Sotomayor: What was revealed

Did the Senate confirmation hearings reveal more about the Republicans than they did about the Supreme Court nominee?

Maybe wise Latinas really are smarter than white males, said John Nichols in The Nation. That’s certainly how it looked last week, as Republicans on the Senate Judiciary Committee tried to derail the confirmation of Sonia Sotomayor, President Obama’s first pick for the Supreme Court. One after another, conservative senators with dubious civil-rights records took turns berating Sotomayor for voicing the opinion, years ago, that a “wise Latina” would “more often than not” reach better judicial conclusions than a white male. But a serene, thoughtful Sotomayor refused to take the bait, and as the week wore on, the GOP had no choice but to “throw in the towel.”
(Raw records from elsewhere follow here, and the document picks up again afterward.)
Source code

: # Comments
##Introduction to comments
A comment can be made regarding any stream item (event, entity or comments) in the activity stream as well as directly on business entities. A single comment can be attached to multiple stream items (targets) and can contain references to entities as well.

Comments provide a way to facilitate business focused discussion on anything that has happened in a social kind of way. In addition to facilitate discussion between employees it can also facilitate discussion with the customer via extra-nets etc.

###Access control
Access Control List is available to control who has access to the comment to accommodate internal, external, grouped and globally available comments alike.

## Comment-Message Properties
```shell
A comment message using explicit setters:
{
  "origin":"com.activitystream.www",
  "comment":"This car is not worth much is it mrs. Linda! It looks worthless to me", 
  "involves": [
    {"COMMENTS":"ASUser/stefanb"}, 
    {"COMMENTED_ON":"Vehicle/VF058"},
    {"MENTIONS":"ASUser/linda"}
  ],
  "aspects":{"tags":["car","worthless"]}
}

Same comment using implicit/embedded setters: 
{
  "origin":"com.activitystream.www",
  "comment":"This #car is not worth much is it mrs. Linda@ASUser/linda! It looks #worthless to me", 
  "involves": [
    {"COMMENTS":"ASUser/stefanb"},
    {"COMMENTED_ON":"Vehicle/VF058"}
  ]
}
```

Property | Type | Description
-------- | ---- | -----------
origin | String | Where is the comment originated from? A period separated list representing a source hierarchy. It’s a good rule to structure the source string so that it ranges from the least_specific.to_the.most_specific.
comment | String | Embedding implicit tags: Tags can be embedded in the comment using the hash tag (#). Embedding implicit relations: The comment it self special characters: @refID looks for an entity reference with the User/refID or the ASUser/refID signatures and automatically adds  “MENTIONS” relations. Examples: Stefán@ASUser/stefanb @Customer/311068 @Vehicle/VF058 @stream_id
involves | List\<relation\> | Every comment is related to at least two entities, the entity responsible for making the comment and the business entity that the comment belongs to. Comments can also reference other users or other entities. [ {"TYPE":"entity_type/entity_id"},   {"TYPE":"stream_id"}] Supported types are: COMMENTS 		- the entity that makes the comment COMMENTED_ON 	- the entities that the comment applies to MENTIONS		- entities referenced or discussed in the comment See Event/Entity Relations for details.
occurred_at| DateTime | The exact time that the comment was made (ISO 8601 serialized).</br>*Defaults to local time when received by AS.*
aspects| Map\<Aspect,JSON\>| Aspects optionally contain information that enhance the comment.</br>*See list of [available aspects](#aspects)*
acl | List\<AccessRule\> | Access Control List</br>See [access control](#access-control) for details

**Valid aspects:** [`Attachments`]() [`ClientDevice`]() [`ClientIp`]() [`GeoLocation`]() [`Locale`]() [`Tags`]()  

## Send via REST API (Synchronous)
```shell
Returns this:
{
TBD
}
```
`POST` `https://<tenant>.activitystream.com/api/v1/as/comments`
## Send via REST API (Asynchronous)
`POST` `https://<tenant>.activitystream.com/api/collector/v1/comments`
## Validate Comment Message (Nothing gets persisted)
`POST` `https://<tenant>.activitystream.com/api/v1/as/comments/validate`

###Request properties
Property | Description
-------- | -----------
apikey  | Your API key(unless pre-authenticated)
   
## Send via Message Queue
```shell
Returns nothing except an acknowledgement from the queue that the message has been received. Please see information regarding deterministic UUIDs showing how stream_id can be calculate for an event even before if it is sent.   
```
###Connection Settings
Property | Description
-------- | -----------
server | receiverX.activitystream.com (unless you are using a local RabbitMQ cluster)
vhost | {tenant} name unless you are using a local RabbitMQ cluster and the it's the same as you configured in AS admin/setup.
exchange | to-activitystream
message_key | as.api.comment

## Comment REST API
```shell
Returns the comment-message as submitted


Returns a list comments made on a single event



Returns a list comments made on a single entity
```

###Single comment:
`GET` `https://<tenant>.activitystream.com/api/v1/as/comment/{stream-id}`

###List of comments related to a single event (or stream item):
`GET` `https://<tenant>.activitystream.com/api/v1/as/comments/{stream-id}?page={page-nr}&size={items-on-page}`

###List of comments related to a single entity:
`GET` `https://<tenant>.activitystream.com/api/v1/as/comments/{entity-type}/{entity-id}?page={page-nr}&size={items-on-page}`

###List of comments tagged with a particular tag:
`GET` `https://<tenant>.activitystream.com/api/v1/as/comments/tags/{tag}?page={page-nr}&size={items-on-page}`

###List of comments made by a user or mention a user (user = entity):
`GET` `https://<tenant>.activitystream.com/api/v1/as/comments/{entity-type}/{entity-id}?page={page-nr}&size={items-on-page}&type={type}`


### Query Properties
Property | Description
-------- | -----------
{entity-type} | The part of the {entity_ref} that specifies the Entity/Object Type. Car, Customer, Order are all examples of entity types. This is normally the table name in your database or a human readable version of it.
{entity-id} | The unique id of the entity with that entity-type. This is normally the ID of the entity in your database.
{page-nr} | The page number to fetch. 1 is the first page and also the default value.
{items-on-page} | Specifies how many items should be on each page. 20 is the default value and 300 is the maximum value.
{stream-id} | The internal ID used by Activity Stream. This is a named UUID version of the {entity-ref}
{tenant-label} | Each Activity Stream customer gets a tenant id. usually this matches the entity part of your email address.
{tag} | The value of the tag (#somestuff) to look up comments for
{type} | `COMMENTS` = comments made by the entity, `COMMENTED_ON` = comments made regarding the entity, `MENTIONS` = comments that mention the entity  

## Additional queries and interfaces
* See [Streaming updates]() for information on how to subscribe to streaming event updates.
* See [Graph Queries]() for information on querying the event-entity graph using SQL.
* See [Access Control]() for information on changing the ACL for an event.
She will be confirmed, said Jim Geraghty in National Review Online, but at a heavy cost to liberal Democrats. Republicans went easy on Sotomayor because she spent the week agreeing with them, disowning and rejecting every tenet of liberal judicial activism. Her own philosophy, she told the panel, was “simple: fidelity to the law,” explicitly disavowing the idea that her ethnicity and gender would shape her interpretation of the law. No one “thinks she actually believed what she was saying,” said Terry Eastland in The Weekly Standard, but who cares? As a replacement for the liberal Justice David Souter, Sotomayor won’t alter the political balance of the court, and in her hearings she set a new, conservative standard that Obama’s future nominees will have to meet, or risk being rejected as “more extreme than Sotomayor.”